The Gaza operation has also provided the Islamic world in general another opportunity to rail against the West while conveniently overlooking the lack of sympathy of Egypt and Saudi Arabia for Hamas, for example.

The Israeli operation has also provided Turkish Prime Minister Recep Tayyip Erdoğan with an opportunity to use the Palestinian issue in his presidential campaign. It has also enabled him to drag attention away from the 49 Turkish citizens, including the consul general, kidnapped by the Islamic State of Iraq and the Levant (ISIL) in Mosul over a month ago, who remain in captivity.

 Israel’s Gaza operation is a film we know.
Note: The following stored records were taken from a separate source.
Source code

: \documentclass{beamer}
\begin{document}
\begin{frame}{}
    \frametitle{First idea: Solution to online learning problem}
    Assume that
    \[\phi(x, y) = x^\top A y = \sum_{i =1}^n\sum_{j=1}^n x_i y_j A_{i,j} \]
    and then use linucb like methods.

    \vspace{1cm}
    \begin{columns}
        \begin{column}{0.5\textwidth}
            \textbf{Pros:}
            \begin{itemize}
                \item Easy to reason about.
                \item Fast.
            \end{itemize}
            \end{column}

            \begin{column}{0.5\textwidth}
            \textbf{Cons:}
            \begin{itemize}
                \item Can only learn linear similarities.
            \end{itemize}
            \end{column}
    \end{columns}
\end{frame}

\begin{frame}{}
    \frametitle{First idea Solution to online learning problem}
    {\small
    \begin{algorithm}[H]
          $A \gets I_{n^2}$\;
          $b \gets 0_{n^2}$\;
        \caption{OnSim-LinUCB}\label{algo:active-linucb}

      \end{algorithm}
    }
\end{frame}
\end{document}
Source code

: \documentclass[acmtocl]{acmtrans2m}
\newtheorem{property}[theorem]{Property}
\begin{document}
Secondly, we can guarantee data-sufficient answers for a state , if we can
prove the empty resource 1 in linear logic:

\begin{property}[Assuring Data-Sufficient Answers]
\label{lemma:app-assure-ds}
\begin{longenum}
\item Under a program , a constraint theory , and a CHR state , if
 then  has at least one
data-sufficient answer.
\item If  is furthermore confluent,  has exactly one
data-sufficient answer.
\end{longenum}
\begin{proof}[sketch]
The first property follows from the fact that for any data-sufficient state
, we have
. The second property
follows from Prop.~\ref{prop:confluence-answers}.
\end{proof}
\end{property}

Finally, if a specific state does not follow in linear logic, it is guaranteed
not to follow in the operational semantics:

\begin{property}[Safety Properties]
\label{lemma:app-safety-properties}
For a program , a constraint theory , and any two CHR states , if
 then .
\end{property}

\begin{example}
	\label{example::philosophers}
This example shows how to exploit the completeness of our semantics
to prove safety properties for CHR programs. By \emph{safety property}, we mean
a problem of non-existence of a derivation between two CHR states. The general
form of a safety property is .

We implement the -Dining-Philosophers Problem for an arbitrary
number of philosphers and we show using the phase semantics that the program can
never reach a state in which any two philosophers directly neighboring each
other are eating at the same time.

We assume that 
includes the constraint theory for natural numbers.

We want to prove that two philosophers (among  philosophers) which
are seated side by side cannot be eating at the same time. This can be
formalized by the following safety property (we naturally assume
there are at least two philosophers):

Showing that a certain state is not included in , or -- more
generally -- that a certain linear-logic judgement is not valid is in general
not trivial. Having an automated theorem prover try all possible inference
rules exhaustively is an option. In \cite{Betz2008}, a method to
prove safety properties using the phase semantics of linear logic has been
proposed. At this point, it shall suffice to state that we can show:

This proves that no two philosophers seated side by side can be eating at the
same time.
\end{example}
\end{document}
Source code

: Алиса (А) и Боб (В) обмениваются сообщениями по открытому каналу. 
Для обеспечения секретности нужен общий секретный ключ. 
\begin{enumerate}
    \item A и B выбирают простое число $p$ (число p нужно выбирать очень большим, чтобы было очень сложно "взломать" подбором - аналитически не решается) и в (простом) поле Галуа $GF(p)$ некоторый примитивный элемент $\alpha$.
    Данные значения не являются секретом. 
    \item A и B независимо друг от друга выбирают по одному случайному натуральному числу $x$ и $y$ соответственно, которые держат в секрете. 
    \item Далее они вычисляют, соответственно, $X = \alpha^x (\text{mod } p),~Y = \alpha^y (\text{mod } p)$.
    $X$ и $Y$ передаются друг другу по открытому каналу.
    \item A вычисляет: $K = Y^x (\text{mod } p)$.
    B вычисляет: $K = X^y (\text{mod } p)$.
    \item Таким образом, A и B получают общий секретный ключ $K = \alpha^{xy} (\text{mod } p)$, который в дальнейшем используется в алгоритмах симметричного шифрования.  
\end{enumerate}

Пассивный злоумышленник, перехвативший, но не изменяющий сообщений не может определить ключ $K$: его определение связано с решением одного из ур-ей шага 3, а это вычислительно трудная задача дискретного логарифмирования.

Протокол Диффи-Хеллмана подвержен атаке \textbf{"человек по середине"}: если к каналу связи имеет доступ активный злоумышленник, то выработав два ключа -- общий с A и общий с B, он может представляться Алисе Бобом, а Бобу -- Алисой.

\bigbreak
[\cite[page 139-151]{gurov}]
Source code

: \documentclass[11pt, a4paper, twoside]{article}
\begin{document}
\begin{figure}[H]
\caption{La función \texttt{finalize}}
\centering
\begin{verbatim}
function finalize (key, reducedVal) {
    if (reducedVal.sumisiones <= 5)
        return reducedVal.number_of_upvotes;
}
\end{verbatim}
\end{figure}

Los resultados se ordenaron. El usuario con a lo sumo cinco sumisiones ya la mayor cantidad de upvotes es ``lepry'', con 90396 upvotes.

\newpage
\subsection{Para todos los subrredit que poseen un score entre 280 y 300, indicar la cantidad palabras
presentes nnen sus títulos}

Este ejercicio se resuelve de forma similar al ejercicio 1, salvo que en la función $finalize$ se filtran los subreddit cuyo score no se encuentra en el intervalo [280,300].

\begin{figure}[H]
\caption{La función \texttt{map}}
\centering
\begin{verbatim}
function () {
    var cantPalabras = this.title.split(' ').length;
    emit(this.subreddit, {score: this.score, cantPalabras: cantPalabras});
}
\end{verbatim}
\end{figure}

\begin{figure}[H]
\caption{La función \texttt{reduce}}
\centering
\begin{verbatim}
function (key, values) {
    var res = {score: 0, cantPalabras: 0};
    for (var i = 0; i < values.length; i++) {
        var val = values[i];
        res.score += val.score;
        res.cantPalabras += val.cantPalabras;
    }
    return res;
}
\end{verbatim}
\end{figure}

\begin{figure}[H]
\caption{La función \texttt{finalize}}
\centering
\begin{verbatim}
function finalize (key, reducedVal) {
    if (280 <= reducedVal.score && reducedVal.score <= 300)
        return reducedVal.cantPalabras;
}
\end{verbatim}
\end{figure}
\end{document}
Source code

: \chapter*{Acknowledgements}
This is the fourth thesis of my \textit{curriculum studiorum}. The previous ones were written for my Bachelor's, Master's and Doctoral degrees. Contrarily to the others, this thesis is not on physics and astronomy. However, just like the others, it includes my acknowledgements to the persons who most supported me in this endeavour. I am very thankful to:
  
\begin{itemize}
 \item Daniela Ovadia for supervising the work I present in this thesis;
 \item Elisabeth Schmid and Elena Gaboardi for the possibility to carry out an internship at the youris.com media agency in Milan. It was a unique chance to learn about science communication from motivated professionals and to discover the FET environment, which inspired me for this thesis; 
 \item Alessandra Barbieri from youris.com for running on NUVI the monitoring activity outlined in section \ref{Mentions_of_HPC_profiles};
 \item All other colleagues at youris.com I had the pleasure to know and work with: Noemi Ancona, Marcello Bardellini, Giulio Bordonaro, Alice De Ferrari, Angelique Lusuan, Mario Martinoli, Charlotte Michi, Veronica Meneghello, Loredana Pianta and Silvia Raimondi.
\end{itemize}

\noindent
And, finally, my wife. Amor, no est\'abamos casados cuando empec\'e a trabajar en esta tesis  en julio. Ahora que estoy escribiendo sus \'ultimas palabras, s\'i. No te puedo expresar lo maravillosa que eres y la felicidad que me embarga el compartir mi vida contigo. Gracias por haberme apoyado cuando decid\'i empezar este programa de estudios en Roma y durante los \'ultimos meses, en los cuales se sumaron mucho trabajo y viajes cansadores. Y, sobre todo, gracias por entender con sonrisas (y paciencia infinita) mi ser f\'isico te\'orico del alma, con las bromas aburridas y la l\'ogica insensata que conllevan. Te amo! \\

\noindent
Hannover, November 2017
We know it will end with a large number of innocent Palestinians killed or maimed and with little gained by Israel in the end. We also know that the Arab world will do little for the Palestinians in the end.

The important thing today, however, is the fact that the Islamic world in general - and Arab countries in particular - conveniently overlook the Pandora’s Box opened for them in Iraq and Syria.
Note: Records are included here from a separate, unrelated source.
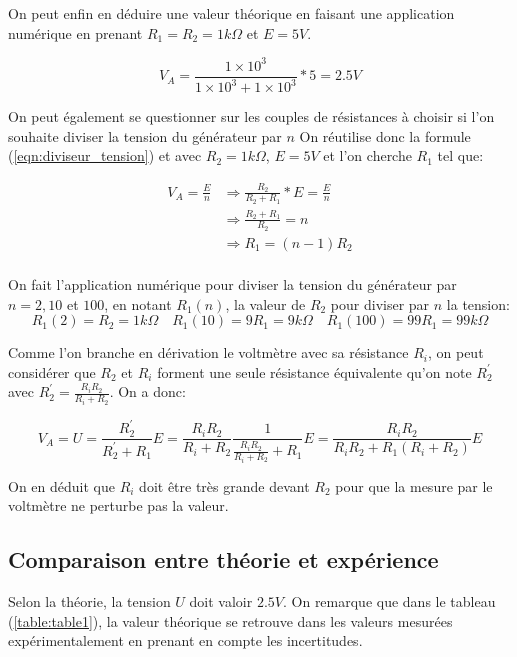 \documentclass[10pt]{article}
\begin{document}
On peut enfin en déduire une valeur théorique en faisant une application numérique en prenant $R_1 = R_2 = 1 k\Omega$ et $E = 5V$.

\begin{equation}
    V_A = \frac{1 \times 10^3}{1 \times 10^3 + 1 \times 10^3} * 5 = 2.5V
\end{equation}

On peut également se questionner sur les couples de résistances à choisir si l'on souhaite diviser la tension du générateur par $n$
On réutilise donc la formule (\ref{eqn:diviseur_tension}) et avec $R_2 = 1k\Omega$, $E = 5V$ et l'on cherche $R_1$ tel que:

\begin{equation}
    \begin{split}
        V_A = \frac{E}{n} & \Rightarrow \frac{R_2}{R_2 + R_1} * E = \frac{E}{n} \\
        & \Rightarrow \frac{R_2 + R_1}{R_2} = n \\
        & \Rightarrow R_1 = (n-1)R_2 \\
    \end{split}
\end{equation}

On fait l'application numérique pour diviser la tension du générateur par $n = 2, 10$ et $100$, en notant $R_1(n)$, la valeur de $R_2$
pour diviser par $n$ la tension:
\begin{equation}
    R_1(2) = R_2 = 1k \Omega \quad R_1(10) = 9R_1 = 9k \Omega \quad R_1(100) = 99 R_1 = 99 k\Omega
\end{equation}

Comme l'on branche en dérivation le voltmètre avec sa résistance $R_i$, on peut considérer que $R_2$ et $R_i$ forment une seule résistance équivalente
qu'on note $R_2^{'}$ avec $R_2^{'} = \frac{R_iR_2}{R_i + R_2}$. On a donc: 

\begin{equation}
    V_A = U = \frac{R_2^{'}}{R_2^{'} + R_1} E = \frac{R_iR_2}{R_i + R_2} \frac{1}{\frac{R_iR_2}{R_i + R_2} + R_1} E = \frac{R_iR_2}{R_iR_2 + R_1(R_i + R_2)} E 
\end{equation}

On en déduit que $R_i$ doit être très grande devant $R_2$ pour que la mesure par le voltmètre ne perturbe pas la valeur.

\subsection{Comparaison entre théorie et expérience}
Selon la théorie, la tension $U$ doit valoir $2.5V$. On remarque que dans le tableau (\ref{table:table1}), la valeur théorique se retrouve
dans les valeurs mesurées expérimentalement en prenant en compte les incertitudes.
\end{document}
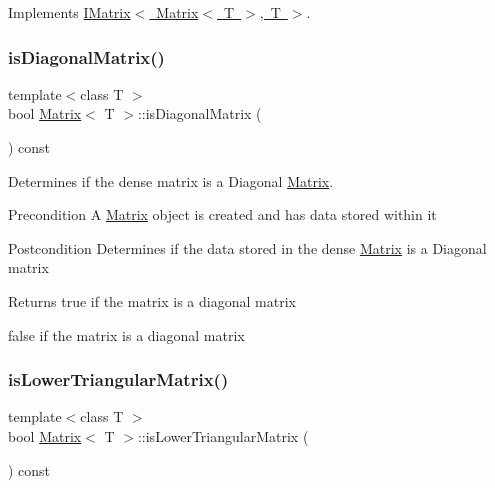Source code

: Implements \mbox{\hyperlink{class_i_matrix_a58632b018f4023768db7963e22f468da}{I\+Matrix$<$ Matrix$<$ T $>$, T $>$}}.

\mbox{\label{class_matrix_a899d992e9151c92ad301afc6699ba9c4}} 
\subsubsection{\texorpdfstring{isDiagonalMatrix()}{isDiagonalMatrix()}}
{\footnotesize\ttfamily template$<$class T $>$ \\
bool \mbox{\hyperlink{class_matrix}{Matrix}}$<$ T $>$\+::is\+Diagonal\+Matrix (\begin{DoxyParamCaption}{ }\end{DoxyParamCaption}) const}



Determines if the dense matrix is a Diagonal \mbox{\hyperlink{class_matrix}{Matrix}}. 

\begin{DoxyPrecond}{Precondition}
A \mbox{\hyperlink{class_matrix}{Matrix}} object is created and has data stored within it 
\end{DoxyPrecond}
\begin{DoxyPostcond}{Postcondition}
Determines if the data stored in the dense \mbox{\hyperlink{class_matrix}{Matrix}} is a Diagonal matrix
\end{DoxyPostcond}
\begin{DoxyReturn}{Returns}
true if the matrix is a diagonal matrix 

false if the matrix is a diagonal matrix 
\end{DoxyReturn}
\mbox{\label{class_matrix_a6e1df160cc8cb63f5b0bb58398b6e7ca}} 
\subsubsection{\texorpdfstring{isLowerTriangularMatrix()}{isLowerTriangularMatrix()}}
{\footnotesize\ttfamily template$<$class T $>$ \\
bool \mbox{\hyperlink{class_matrix}{Matrix}}$<$ T $>$\+::is\+Lower\+Triangular\+Matrix (\begin{DoxyParamCaption}{ }\end{DoxyParamCaption}) const}



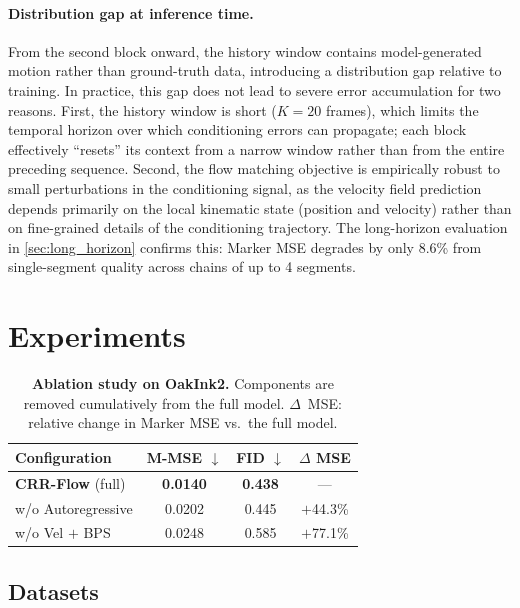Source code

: \documentclass[sigconf, screen, review, anonymous]{acmart}
\begin{document}
\paragraph{Distribution gap at inference time.}
From the second block onward, the history window contains model-generated motion rather than ground-truth data, introducing a distribution gap relative to training. In practice, this gap does not lead to severe error accumulation for two reasons. First, the history window is short ($K{=}20$ frames), which limits the temporal horizon over which conditioning errors can propagate; each block effectively ``resets'' its context from a narrow window rather than from the entire preceding sequence. Second, the flow matching objective is empirically robust to small perturbations in the conditioning signal, as the velocity field prediction depends primarily on the local kinematic state (position and velocity) rather than on fine-grained details of the conditioning trajectory. The long-horizon evaluation in \cref{sec:long_horizon} confirms this: Marker MSE degrades by only 8.6\% from single-segment quality across chains of up to 4 segments.



\section{Experiments}
\label{sec:experiments}

\begin{table}[t]
  \caption{\textbf{Ablation study on OakInk2.} Components are removed cumulatively from the full model. $\Delta$~MSE: relative change in Marker MSE vs.\ the full model.}
  \label{tab:ablation}
  \centering
  \small
  \begin{tabular}{@{}lccc@{}}
    \toprule
    Configuration & M-MSE $\downarrow$ & FID $\downarrow$ & $\Delta$ MSE \\
    \midrule
    \textbf{CRR-Flow} (full) & \textbf{0.0140} & \textbf{0.438} & --- \\
    \quad w/o Autoregressive & 0.0202 & 0.445 & $+$44.3\% \\
    \quad w/o Vel $+$ BPS & 0.0248 & 0.585 & $+$77.1\% \\
    \bottomrule
  \end{tabular}
\end{table}


\subsection{Datasets}
\label{sec:datasets}
\end{document}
The brutal truth for the Arabs, and unfortunately for the Palestinians, is that the Palestinian-Israeli conflict will appear of secondary importance when compared to the potential consequences of developments in those countries where thousands of Muslims are being killed by Muslims.

Many people in Islamic countries and in Turkey claim that ISIL is the product of the U.S. and Israel, who are out to destroy the Islamic world. While conspiracy theories appeal to smaller minds, it is incredible to listen to such accusations coming from supposedly more developed minds. This amounts to burying ones head in the sand.

ISIL is the ultimate expression of the Islamic world’s inability to move towards contemporary modes of governance based on respect for human rights, the provision social justice, and where religion is kept where it belongs, which is not in politics.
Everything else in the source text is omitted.